> Raw data
----------

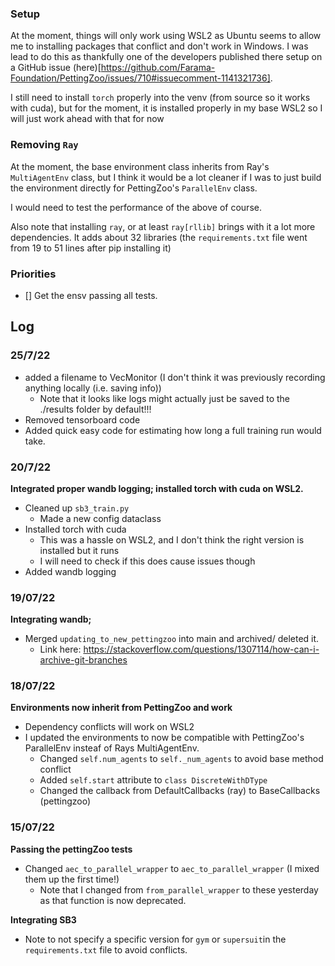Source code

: ### Setup

At the moment, things will only work using WSL2 as Ubuntu seems to allow me to installing packages that conflict and 
don't work in Windows. I was lead to do this as thankfully one of the developers published there setup on a GitHub 
issue (here)[https://github.com/Farama-Foundation/PettingZoo/issues/710#issuecomment-1141321736]. 

I still need to install `torch` properly into the venv (from source so it works with cuda), but for the moment, it is 
installed properly in my base WSL2 so I will just work ahead with that for now 


### Removing `Ray`

At the moment, the base environment class inherits from Ray's `MultiAgentEnv` class, but I think it would be a lot 
cleaner if I was to just build the environment directly for PettingZoo's `ParallelEnv` class. 

I would need to test the performance of the above of course.

Also note that installing `ray`, or at least `ray[rllib]` brings with it a lot more dependencies. It adds about 32 
libraries (the `requirements.txt` file went from 19 to 51 lines after pip installing it)


### Priorities

- [] Get the ensv passing all tests.



## Log 

### 25/7/22

- added a filename to VecMonitor (I don't think it was previously recording anything locally (i.e. saving info))
  - Note that it looks like logs might actually just be saved to the ./results folder by default!!!
- Removed tensorboard code
- Added quick easy code for estimating how long a full training run would take. 


### 20/7/22

**Integrated proper wandb logging; installed torch with cuda on WSL2.**

- Cleaned up `sb3_train.py`
  - Made a new config dataclass 
- Installed torch with cuda
  - This was a hassle on WSL2, and I don't think the right version is installed but it runs
  - I will need to check if this does cause issues though 
- Added wandb logging 

### 19/07/22 

**Integrating wandb;**

- Merged `updating_to_new_pettingzoo` into main and archived/ deleted it.
  - Link here: https://stackoverflow.com/questions/1307114/how-can-i-archive-git-branches

### 18/07/22

**Environments now inherit from PettingZoo and work**

- Dependency conflicts will work on WSL2
- I updated the environments to now be compatible with PettingZoo's ParallelEnv insteaf of Rays MultiAgentEnv.
  - Changed `self.num_agents` to `self._num_agents` to avoid base method conflict 
  - Added `self.start` attribute to `class DiscreteWithDType`
  - Changed the callback from DefaultCallbacks (ray) to BaseCallbacks (pettingzoo) 
  
### 15/07/22

**Passing the pettingZoo tests**

- Changed `aec_to_parallel_wrapper` to `aec_to_parallel_wrapper` (I mixed them up the first time!)
  - Note that I changed from `from_parallel_wrapper` to these yesterday as that function is now deprecated.


**Integrating SB3**

- Note to not specify a specific version for `gym` or `supersuit`in the `requirements.txt` file to avoid conflicts.  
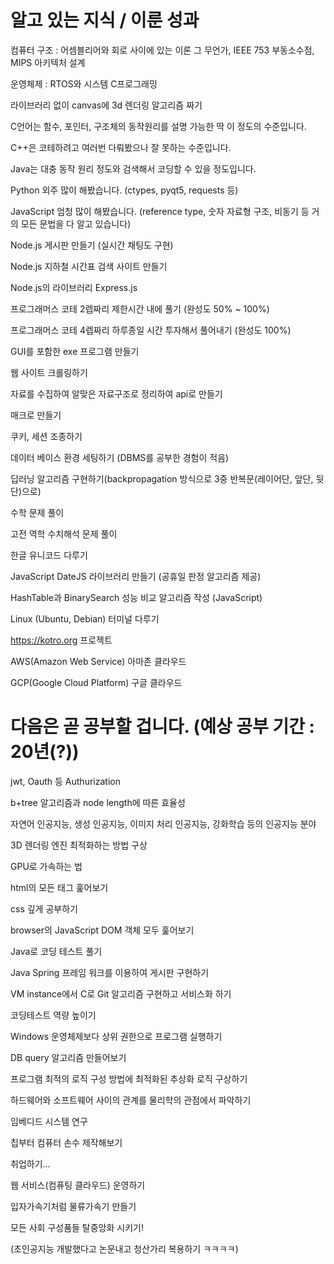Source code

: # 알고 있는 지식 / 이룬 성과

컴퓨터 구조 : 어셈블리어와 회로 사이에 있는 이론 그 무언가, IEEE 753 부동소수점, MIPS 아키텍처 설계    

운영체제 : RTOS와 시스템 C프로그래밍    

라이브러리 없이 canvas에 3d 렌더링 알고리즘 짜기

C언어는 함수, 포인터, 구조체의 동작원리를 설명 가능한 딱 이 정도의 수준입니다.

C++은 코테하려고 여러번 다뤄봤으나 잘 못하는 수준입니다.

Java는 대충 동작 원리 정도와 검색해서 코딩할 수 있을 정도입니다.

Python 외주 많이 해봤습니다. (ctypes, pyqt5, requests 등)

JavaScript 엄청 많이 해봤습니다. (reference type, 숫자 자료형 구조, 비동기 등 거의 모든 문법을 다 알고 있습니다)

Node.js 게시판 만들기 (실시간 채팅도 구현)

Node.js 지하철 시간표 검색 사이트 만들기

Node.js의 라이브러리 Express.js

프로그래머스 코테 2렙짜리 제한시간 내에 풀기 (완성도 50% ~ 100%)

프로그래머스 코테 4렙짜리 하루종일 시간 투자해서 풀어내기 (완성도 100%)

GUI를 포함한 exe 프로그램 만들기

웹 사이트 크롤링하기

자료를 수집하여 알맞은 자료구조로 정리하여 api로 만들기

매크로 만들기

쿠키, 세션 조종하기

데이터 베이스 환경 세팅하기 (DBMS를 공부한 경험이 적음)

딥러닝 알고리즘 구현하기(backpropagation 방식으로 3중 반복문(레이어단, 앞단, 뒷단)으로)

수학 문제 풀이

고전 역학 수치해석 문제 풀이

한글 유니코드 다루기

JavaScript DateJS 라이브러리 만들기 (공휴일 판정 알고리즘 제공)

HashTable과 BinarySearch 성능 비교 알고리즘 작성 (JavaScript)

Linux (Ubuntu, Debian) 터미널 다루기

https://kotro.org 프로젝트

AWS(Amazon Web Service) 아마존 클라우드

GCP(Google Cloud Platform) 구글 클라우드    

    
               
# 다음은 곧 공부할 겁니다. (예상 공부 기간 : 20년(?))
   
jwt, Oauth 등 Authurization

b+tree 알고리즘과 node length에 따른 효율성

자연어 인공지능, 생성 인공지능, 이미지 처리 인공지능, 강화학습 등의 인공지능 분야

3D 렌더링 엔진 최적화하는 방법 구상

GPU로 가속하는 법

html의 모든 태그 훑어보기

css 깊게 공부하기

browser의 JavaScript DOM 객체 모두 훑어보기

Java로 코딩 테스트 풀기

Java Spring 프레임 워크를 이용하여 게시판 구현하기

VM instance에서 C로 Git 알고리즘 구현하고 서비스화 하기

코딩테스트 역량 높이기

Windows 운영체제보다 상위 권한으로 프로그램 실행하기

DB query 알고리즘 만들어보기

프로그램 최적의 로직 구성 방법에 최적화된 추상화 로직 구상하기

하드웨어와 소프트웨어 사이의 관계를 물리학의 관점에서 파악하기

임베디드 시스템 연구

칩부터 컴퓨터 손수 제작해보기

취업하기...   

웹 서비스(컴퓨팅 클라우드) 운영하기    

입자가속기처럼 물류가속기 만들기    

모든 사회 구성품들 탈중앙화 시키기!    

(초인공지능 개발했다고 논문내고 청산가리 복용하기 ㅋㅋㅋㅋ)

----------

> Activity
Copy all records exactly; omit images.

> Response to the exercise
Source code

: ### Setup

At the moment, things will only work using WSL2 as Ubuntu seems to allow me to installing packages that conflict and 
don't work in Windows. I was lead to do this as thankfully one of the developers published there setup on a GitHub 
issue (here)[https://github.com/Farama-Foundation/PettingZoo/issues/710#issuecomment-1141321736]. 

I still need to install `torch` properly into the venv (from source so it works with cuda), but for the moment, it is 
installed properly in my base WSL2 so I will just work ahead with that for now 


### Removing `Ray`

At the moment, the base environment class inherits from Ray's `MultiAgentEnv` class, but I think it would be a lot 
cleaner if I was to just build the environment directly for PettingZoo's `ParallelEnv` class. 

I would need to test the performance of the above of course.

Also note that installing `ray`, or at least `ray[rllib]` brings with it a lot more dependencies. It adds about 32 
libraries (the `requirements.txt` file went from 19 to 51 lines after pip installing it)


### Priorities

- [] Get the ensv passing all tests.



## Log 

### 25/7/22

- added a filename to VecMonitor (I don't think it was previously recording anything locally (i.e. saving info))
  - Note that it looks like logs might actually just be saved to the ./results folder by default!!!
- Removed tensorboard code
- Added quick easy code for estimating how long a full training run would take. 


### 20/7/22

**Integrated proper wandb logging; installed torch with cuda on WSL2.**

- Cleaned up `sb3_train.py`
  - Made a new config dataclass 
- Installed torch with cuda
  - This was a hassle on WSL2, and I don't think the right version is installed but it runs
  - I will need to check if this does cause issues though 
- Added wandb logging 

### 19/07/22 

**Integrating wandb;**

- Merged `updating_to_new_pettingzoo` into main and archived/ deleted it.
  - Link here: https://stackoverflow.com/questions/1307114/how-can-i-archive-git-branches

### 18/07/22

**Environments now inherit from PettingZoo and work**

- Dependency conflicts will work on WSL2
- I updated the environments to now be compatible with PettingZoo's ParallelEnv insteaf of Rays MultiAgentEnv.
  - Changed `self.num_agents` to `self._num_agents` to avoid base method conflict 
  - Added `self.start` attribute to `class DiscreteWithDType`
  - Changed the callback from DefaultCallbacks (ray) to BaseCallbacks (pettingzoo) 
  
### 15/07/22

**Passing the pettingZoo tests**

- Changed `aec_to_parallel_wrapper` to `aec_to_parallel_wrapper` (I mixed them up the first time!)
  - Note that I changed from `from_parallel_wrapper` to these yesterday as that function is now deprecated.


**Integrating SB3**

- Note to not specify a specific version for `gym` or `supersuit`in the `requirements.txt` file to avoid conflicts.  
Source code

: # 알고 있는 지식 / 이룬 성과

컴퓨터 구조 : 어셈블리어와 회로 사이에 있는 이론 그 무언가, IEEE 753 부동소수점, MIPS 아키텍처 설계    

운영체제 : RTOS와 시스템 C프로그래밍    

라이브러리 없이 canvas에 3d 렌더링 알고리즘 짜기

C언어는 함수, 포인터, 구조체의 동작원리를 설명 가능한 딱 이 정도의 수준입니다.

C++은 코테하려고 여러번 다뤄봤으나 잘 못하는 수준입니다.

Java는 대충 동작 원리 정도와 검색해서 코딩할 수 있을 정도입니다.

Python 외주 많이 해봤습니다. (ctypes, pyqt5, requests 등)

JavaScript 엄청 많이 해봤습니다. (reference type, 숫자 자료형 구조, 비동기 등 거의 모든 문법을 다 알고 있습니다)

Node.js 게시판 만들기 (실시간 채팅도 구현)

Node.js 지하철 시간표 검색 사이트 만들기

Node.js의 라이브러리 Express.js

프로그래머스 코테 2렙짜리 제한시간 내에 풀기 (완성도 50% ~ 100%)

프로그래머스 코테 4렙짜리 하루종일 시간 투자해서 풀어내기 (완성도 100%)

GUI를 포함한 exe 프로그램 만들기

웹 사이트 크롤링하기

자료를 수집하여 알맞은 자료구조로 정리하여 api로 만들기

매크로 만들기

쿠키, 세션 조종하기

데이터 베이스 환경 세팅하기 (DBMS를 공부한 경험이 적음)

딥러닝 알고리즘 구현하기(backpropagation 방식으로 3중 반복문(레이어단, 앞단, 뒷단)으로)

수학 문제 풀이

고전 역학 수치해석 문제 풀이

한글 유니코드 다루기

JavaScript DateJS 라이브러리 만들기 (공휴일 판정 알고리즘 제공)

HashTable과 BinarySearch 성능 비교 알고리즘 작성 (JavaScript)

Linux (Ubuntu, Debian) 터미널 다루기

https://kotro.org 프로젝트

AWS(Amazon Web Service) 아마존 클라우드

GCP(Google Cloud Platform) 구글 클라우드    

    
               
# 다음은 곧 공부할 겁니다. (예상 공부 기간 : 20년(?))
   
jwt, Oauth 등 Authurization

b+tree 알고리즘과 node length에 따른 효율성

자연어 인공지능, 생성 인공지능, 이미지 처리 인공지능, 강화학습 등의 인공지능 분야

3D 렌더링 엔진 최적화하는 방법 구상

GPU로 가속하는 법

html의 모든 태그 훑어보기

css 깊게 공부하기

browser의 JavaScript DOM 객체 모두 훑어보기

Java로 코딩 테스트 풀기

Java Spring 프레임 워크를 이용하여 게시판 구현하기

VM instance에서 C로 Git 알고리즘 구현하고 서비스화 하기

코딩테스트 역량 높이기

Windows 운영체제보다 상위 권한으로 프로그램 실행하기

DB query 알고리즘 만들어보기

프로그램 최적의 로직 구성 방법에 최적화된 추상화 로직 구상하기

하드웨어와 소프트웨어 사이의 관계를 물리학의 관점에서 파악하기

임베디드 시스템 연구

칩부터 컴퓨터 손수 제작해보기

취업하기...   

웹 서비스(컴퓨팅 클라우드) 운영하기    

입자가속기처럼 물류가속기 만들기    

모든 사회 구성품들 탈중앙화 시키기!    

(초인공지능 개발했다고 논문내고 청산가리 복용하기 ㅋㅋㅋㅋ)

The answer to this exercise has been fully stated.